What happened: A medical seat became vacant because an admission had been cancelled for forged documents. Sanjana Thakur was the next merit-listed eligible candidate. She pursued her claim promptly and without fault. But the National Medical Commission (NMC) and the university sat on it. There was administrative inaction, including a delay of roughly five months in responding to a January 2023 communication about the vacancy.
What the Court did: It held that when a seat falls vacant because an admission was cancelled for forged documents, the next merit-listed eligible candidate is entitled to admission. It directed that she be admitted for the academic year 2026-2027. It upheld the High Court's award of Rs 2,00,000 as compensation plus Rs 10,000 as costs for the delay caused by the authorities.
The principle: The Court observed that a medical seat in a Government institution is not merely an individual gain. It is a precious resource for the nation, held in public trust.
A seat that opens up because someone cheated their way in does not vanish. It belongs to the next person on merit. You do not lose your claim just because the authorities are slow.
The ruling does two things for an ordinary candidate. First, it confirms the entitlement: next in merit means next in line for that exact vacant seat. Second, it confirms that administrative delay is the authority's fault, not yours, and a court can order compensation for the lost time and stress.
If you were ranked just below an admitted candidate whose admission is later cancelled for fake or forged documents, you are the person this principle protects. Act early and keep a paper trail. The candidate in the case won partly because she had pursued her rights promptly and could show she was not at fault.
Need the wording for the official letters and the RTI? Use the AI RTI Drafter to draft a request to the NMC or the university.
RTI is your evidence engine. The authority holds the documents that prove your claim, and you can demand them.
File a §6(1) application with the Public Information Officer (PIO) of the college or the NMC. Ask for these records:
The PIO must reply within 30 days. If you get no reply, or an evasive one, file a first appeal within 30 days of that deadline. These records turn a verbal claim into a documented one a court can act on.
For a worked walkthrough of seeking results and rank records by RTI, see how to file an RTI for a NEET or JEE result anomaly.
If you are the next merit-listed eligible candidate for that seat, yes, the entitlement is yours. The Supreme Court held on 17 March 2026 that when a seat is vacant because an admission was cancelled for forged documents, the next merit-listed eligible candidate is entitled to admission. You still have to claim it and may have to enforce it in court if the authorities delay.

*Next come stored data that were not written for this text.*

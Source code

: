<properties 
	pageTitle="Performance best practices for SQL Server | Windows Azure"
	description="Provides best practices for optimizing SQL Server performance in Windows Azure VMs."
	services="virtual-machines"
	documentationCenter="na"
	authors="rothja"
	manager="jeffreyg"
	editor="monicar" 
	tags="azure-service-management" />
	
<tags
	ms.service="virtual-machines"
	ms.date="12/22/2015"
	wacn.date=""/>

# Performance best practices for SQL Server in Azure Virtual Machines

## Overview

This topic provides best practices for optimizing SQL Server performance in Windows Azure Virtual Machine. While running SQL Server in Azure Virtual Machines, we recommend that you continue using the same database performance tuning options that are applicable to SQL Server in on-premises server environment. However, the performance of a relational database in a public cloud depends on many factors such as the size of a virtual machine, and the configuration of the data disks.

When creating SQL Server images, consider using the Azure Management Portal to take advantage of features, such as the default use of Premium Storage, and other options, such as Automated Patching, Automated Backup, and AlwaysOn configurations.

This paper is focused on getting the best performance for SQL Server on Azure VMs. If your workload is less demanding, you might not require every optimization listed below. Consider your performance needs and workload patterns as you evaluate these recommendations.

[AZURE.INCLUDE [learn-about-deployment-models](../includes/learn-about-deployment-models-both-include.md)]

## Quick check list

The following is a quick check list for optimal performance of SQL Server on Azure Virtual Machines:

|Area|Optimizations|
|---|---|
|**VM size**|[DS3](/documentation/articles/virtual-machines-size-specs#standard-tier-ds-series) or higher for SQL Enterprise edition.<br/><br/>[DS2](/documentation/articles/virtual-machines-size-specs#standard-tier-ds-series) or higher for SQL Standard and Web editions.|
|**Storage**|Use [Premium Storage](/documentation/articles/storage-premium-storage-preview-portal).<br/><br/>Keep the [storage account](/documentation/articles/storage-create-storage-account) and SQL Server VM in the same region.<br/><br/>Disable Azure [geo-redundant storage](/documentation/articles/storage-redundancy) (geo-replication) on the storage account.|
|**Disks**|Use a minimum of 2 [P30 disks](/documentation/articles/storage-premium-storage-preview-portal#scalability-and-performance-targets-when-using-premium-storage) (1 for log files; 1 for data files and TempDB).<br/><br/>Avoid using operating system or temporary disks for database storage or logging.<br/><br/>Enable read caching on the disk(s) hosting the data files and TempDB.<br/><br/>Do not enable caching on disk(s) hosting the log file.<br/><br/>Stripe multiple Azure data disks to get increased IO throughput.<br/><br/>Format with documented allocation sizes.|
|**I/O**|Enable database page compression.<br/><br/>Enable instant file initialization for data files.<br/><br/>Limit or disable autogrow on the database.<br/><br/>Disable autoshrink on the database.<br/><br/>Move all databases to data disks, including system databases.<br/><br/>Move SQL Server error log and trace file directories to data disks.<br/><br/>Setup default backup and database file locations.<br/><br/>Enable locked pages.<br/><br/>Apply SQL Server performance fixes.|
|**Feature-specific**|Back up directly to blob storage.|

Yes. In the Sanjana Thakur matter the Supreme Court upheld the High Court's award of Rs 2,00,000 as compensation and Rs 10,000 as costs. The delay was caused by administrative inaction by the NMC and the university, including a roughly five-month delay in answering a January 2023 communication. The candidate had pursued her rights promptly and without fault, which mattered.
Send a written reminder and note the silence. If there is still no proper reply, approach the High Court with a writ petition. Attach your documented timeline, merit rank, and the cancellation notice. The courts treated administrative inaction as the authority's failure, not the candidate's, and ordered both admission and compensation.
A court will try to fit the admission to a usable session. In this case the Supreme Court directed admission for the academic year 2026-2027. The exact year depends on your facts and when the matter is decided, so move quickly to keep an early session in reach.
RTI gets you the documents the authority holds: the merit list, the seat-allotment records, and the file on the cancelled admission. File a §6(1) request with the PIO, who must reply in 30 days. If the reply is missing or evasive, file a first appeal within 30 days. These records prove you were next in line and that a seat truly fell vacant.